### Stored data
*** Block opens ***

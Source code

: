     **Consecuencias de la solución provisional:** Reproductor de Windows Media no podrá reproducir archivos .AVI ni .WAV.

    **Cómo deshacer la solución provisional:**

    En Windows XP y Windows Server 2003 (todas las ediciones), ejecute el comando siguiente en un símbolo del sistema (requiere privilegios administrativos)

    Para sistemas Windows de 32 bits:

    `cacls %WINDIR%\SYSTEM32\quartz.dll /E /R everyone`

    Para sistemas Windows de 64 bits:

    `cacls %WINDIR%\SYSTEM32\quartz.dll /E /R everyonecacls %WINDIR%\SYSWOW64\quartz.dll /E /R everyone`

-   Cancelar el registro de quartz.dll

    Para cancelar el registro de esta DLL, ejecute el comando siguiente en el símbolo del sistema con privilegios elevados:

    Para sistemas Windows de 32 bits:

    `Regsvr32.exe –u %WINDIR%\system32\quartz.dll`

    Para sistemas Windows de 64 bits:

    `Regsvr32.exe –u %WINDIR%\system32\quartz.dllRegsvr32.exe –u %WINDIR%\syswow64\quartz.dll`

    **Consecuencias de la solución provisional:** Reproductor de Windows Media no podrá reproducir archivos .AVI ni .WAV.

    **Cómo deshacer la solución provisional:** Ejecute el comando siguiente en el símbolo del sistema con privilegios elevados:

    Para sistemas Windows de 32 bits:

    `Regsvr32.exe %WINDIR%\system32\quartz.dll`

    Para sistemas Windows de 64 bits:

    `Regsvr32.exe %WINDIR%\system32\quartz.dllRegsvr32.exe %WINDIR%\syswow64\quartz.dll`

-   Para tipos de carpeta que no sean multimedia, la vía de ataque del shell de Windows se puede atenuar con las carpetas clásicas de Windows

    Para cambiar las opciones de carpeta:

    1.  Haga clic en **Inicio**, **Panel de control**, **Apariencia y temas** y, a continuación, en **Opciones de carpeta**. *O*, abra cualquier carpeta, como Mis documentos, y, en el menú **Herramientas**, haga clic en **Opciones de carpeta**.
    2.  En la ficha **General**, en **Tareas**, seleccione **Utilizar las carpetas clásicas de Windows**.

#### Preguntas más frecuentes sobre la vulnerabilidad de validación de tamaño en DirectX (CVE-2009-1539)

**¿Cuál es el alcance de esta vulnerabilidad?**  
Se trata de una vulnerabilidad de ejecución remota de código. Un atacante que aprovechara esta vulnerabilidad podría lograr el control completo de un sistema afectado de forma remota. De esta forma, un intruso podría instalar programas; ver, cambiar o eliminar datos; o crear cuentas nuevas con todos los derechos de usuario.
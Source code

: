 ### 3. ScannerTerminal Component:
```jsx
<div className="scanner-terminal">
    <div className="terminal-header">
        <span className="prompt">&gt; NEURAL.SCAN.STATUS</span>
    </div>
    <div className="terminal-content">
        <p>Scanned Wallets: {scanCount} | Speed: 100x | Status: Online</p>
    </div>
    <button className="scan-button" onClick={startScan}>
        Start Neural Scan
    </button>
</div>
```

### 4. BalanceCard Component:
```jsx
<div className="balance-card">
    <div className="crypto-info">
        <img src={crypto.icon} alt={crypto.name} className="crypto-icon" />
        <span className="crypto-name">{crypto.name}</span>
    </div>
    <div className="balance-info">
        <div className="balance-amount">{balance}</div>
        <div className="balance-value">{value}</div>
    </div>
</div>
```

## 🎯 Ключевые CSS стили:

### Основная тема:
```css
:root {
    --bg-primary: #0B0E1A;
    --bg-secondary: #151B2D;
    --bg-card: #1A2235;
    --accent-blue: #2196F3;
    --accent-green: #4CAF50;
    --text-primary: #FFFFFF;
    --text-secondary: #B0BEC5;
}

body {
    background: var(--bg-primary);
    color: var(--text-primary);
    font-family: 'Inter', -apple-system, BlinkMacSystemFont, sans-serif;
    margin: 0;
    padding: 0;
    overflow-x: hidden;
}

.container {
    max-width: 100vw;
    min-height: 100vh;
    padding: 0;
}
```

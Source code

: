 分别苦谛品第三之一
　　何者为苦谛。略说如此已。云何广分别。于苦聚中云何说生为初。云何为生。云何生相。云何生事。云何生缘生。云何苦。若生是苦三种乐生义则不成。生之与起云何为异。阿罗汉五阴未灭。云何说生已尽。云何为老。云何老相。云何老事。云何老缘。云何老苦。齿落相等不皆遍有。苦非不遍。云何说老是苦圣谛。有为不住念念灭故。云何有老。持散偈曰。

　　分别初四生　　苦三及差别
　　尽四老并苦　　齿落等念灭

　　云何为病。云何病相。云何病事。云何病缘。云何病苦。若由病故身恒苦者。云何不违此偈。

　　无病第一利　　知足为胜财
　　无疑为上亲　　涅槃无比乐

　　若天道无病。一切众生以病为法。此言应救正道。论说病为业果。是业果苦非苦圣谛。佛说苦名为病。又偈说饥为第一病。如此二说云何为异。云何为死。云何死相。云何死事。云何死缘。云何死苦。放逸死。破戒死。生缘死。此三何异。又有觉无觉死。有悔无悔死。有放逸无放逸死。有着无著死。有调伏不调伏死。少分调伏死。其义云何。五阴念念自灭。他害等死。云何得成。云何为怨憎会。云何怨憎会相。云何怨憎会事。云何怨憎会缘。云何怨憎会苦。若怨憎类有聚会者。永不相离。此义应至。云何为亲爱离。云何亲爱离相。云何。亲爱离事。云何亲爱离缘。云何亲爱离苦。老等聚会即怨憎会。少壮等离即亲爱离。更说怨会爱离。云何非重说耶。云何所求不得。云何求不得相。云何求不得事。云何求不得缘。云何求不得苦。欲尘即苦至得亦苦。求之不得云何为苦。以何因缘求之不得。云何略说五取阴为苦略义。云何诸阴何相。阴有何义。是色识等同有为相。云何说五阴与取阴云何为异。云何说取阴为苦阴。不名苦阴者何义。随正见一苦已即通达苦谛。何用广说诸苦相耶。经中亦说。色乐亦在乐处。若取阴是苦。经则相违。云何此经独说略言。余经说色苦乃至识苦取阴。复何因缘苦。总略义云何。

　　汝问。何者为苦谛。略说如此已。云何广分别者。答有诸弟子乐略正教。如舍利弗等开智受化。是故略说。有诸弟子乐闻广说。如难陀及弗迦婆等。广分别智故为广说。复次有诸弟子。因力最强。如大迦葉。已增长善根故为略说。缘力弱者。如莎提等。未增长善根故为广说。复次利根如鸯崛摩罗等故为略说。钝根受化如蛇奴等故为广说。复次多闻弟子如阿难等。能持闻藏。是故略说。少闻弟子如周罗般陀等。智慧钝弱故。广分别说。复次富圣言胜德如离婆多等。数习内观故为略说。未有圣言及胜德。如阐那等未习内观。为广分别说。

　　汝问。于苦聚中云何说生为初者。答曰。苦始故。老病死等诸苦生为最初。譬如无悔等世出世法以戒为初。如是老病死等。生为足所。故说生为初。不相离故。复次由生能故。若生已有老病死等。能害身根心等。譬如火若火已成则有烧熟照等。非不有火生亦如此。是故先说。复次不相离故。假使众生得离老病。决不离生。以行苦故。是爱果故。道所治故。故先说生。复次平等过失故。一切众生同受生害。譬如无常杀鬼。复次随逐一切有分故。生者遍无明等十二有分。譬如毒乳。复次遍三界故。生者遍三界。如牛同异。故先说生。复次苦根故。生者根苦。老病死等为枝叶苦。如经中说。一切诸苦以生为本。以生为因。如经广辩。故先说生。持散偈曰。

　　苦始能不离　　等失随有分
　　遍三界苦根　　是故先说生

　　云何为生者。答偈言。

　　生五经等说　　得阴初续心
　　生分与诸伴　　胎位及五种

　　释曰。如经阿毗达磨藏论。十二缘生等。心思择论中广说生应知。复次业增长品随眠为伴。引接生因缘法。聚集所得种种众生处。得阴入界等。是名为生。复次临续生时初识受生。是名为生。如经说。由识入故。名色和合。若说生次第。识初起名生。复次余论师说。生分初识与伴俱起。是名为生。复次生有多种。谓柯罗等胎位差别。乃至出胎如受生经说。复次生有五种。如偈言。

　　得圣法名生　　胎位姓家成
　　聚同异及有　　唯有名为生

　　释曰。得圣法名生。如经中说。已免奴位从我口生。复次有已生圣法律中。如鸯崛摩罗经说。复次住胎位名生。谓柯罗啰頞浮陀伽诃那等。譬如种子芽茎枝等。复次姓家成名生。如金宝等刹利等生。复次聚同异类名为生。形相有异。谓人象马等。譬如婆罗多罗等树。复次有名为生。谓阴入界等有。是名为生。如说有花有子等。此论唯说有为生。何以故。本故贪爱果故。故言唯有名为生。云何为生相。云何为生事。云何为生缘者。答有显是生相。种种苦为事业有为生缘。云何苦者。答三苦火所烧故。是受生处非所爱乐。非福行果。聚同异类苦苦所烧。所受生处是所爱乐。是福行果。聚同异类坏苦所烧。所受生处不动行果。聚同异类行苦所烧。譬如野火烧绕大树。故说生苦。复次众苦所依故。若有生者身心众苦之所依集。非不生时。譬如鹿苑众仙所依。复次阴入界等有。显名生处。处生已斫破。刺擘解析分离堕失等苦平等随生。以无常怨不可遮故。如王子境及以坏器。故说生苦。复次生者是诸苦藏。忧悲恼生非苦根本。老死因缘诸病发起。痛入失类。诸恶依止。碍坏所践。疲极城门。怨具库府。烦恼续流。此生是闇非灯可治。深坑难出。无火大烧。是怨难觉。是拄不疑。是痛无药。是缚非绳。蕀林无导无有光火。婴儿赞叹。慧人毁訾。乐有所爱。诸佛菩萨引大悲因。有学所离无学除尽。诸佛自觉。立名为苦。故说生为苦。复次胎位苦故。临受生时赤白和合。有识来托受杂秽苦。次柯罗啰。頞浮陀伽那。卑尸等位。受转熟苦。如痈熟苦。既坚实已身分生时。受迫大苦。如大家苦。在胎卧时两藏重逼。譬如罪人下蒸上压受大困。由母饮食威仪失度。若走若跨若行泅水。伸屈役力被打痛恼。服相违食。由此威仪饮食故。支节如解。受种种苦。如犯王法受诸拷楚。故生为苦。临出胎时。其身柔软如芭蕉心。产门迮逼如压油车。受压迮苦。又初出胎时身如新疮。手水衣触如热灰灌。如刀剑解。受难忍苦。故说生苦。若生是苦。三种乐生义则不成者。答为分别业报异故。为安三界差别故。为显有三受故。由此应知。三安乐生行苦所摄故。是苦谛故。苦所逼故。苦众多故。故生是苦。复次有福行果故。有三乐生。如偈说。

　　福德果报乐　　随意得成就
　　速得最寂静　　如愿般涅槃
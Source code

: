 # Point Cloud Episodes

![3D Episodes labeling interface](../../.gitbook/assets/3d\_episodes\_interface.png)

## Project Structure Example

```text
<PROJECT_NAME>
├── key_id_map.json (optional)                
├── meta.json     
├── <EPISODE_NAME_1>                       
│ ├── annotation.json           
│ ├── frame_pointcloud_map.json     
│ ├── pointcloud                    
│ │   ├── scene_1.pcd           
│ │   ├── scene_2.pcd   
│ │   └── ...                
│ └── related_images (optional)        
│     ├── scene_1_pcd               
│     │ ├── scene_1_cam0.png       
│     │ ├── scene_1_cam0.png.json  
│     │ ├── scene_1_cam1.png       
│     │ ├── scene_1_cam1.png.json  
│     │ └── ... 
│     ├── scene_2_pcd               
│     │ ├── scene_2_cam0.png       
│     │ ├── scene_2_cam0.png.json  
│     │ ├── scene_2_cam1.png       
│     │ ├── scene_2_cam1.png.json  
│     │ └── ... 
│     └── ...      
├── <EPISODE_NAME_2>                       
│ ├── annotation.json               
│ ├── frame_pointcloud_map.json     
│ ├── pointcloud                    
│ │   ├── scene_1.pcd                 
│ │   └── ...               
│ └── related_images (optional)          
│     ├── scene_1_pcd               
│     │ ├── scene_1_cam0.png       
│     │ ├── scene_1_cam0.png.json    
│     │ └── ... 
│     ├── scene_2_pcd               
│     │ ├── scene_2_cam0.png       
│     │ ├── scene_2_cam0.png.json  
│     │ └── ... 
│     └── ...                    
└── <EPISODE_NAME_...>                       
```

*** Block closes ***

Without changing anything, quote the lines from the top of the data to the line that contains "everyonecacls %WINDIR%\SYSWOW64\quartz.dll /E", including that line.

### SOLUTION
Source code

:     **Consecuencias de la solución provisional:** Reproductor de Windows Media no podrá reproducir archivos .AVI ni .WAV.

    **Cómo deshacer la solución provisional:**

    En Windows XP y Windows Server 2003 (todas las ediciones), ejecute el comando siguiente en un símbolo del sistema (requiere privilegios administrativos)

    Para sistemas Windows de 32 bits:

    `cacls %WINDIR%\SYSTEM32\quartz.dll /E /R everyone`

    Para sistemas Windows de 64 bits:

    `cacls %WINDIR%\SYSTEM32\quartz.dll /E /R everyonecacls %WINDIR%\SYSWOW64\quartz.dll /E /R everyone`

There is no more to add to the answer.